El vitíligo es una enfermedad de la piel de causa desconocida en la cual la piel pierde su color o pigmentación y se manifiesta como zonas blancas. A pesar de ser una enfermedad de la piel relativamente común, el vitíligo es uno de los trastornos menos conocidos y más poco comprendidos tanto entre el público en general como en la profesión médica.
Es un trastorno común que afecta a entre el 0,5% y el 1,0% de la población mundial, según los Institutos Nacionales de Salud de Estados Unidos (NIH, por sus siglas en inglés).
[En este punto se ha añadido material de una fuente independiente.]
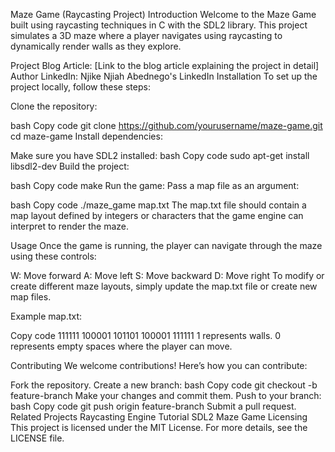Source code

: Maze Game (Raycasting Project)
Introduction
Welcome to the Maze Game built using raycasting techniques in C with the SDL2 library. This project simulates a 3D maze where a player navigates using raycasting to dynamically render walls as they explore.

Project Blog Article: [Link to the blog article explaining the project in detail]
Author LinkedIn: Njike Njiah Abednego's LinkedIn
Installation
To set up the project locally, follow these steps:

Clone the repository:

bash
Copy code
git clone https://github.com/yourusername/maze-game.git
cd maze-game
Install dependencies:

Make sure you have SDL2 installed:
bash
Copy code
sudo apt-get install libsdl2-dev
Build the project:

bash
Copy code
make
Run the game: Pass a map file as an argument:

bash
Copy code
./maze_game map.txt
The map.txt file should contain a map layout defined by integers or characters that the game engine can interpret to render the maze.

Usage
Once the game is running, the player can navigate through the maze using these controls:

W: Move forward
A: Move left
S: Move backward
D: Move right
To modify or create different maze layouts, simply update the map.txt file or create new map files.

Example map.txt:

Copy code
111111
100001
101101
100001
111111
1 represents walls.
0 represents empty spaces where the player can move.

Contributing
We welcome contributions! Here’s how you can contribute:

Fork the repository.
Create a new branch:
bash
Copy code
git checkout -b feature-branch
Make your changes and commit them.
Push to your branch:
bash
Copy code
git push origin feature-branch
Submit a pull request.
Related Projects
Raycasting Engine Tutorial
SDL2 Maze Game
Licensing
This project is licensed under the MIT License. For more details, see the LICENSE file.

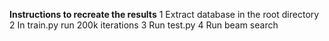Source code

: **Instructions to recreate the results**
1 Extract database in the root directory
2 In train.py run 200k iterations
3 Run test.py 
4 Run beam search
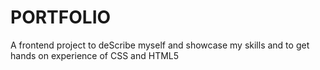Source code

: # PORTFOLIO
A frontend project to deScribe myself and showcase my skills and to get hands on experience of CSS and HTML5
No obstante, muchos casos pueden no ser reportados y algunos investigadores estiman que la condición puede ocurrir en el 1,5% de la población.
Cualquier parte del cuerpo puede verse afectada, las más frecuentes son la cara en general, la boca, los párpados, las zonas genitales, las manos y las muñecas. El vitíligo es una enfermedad frecuente, que afecta a 1-2 personas por cada 100 habitantes, con independencia de su raza o condición. No es una enfermedad contagiosa.
La enfermedad provoca que la piel -y en ocasiones el cabello- pierdan su pigmentación y se vuelvan blancas. Se puede notar más en personas de piel oscura, pero la frecuencia con que ocurre es similar en todos los grupos étnicos. El vitíligo no es una infección y no puede contagiarse.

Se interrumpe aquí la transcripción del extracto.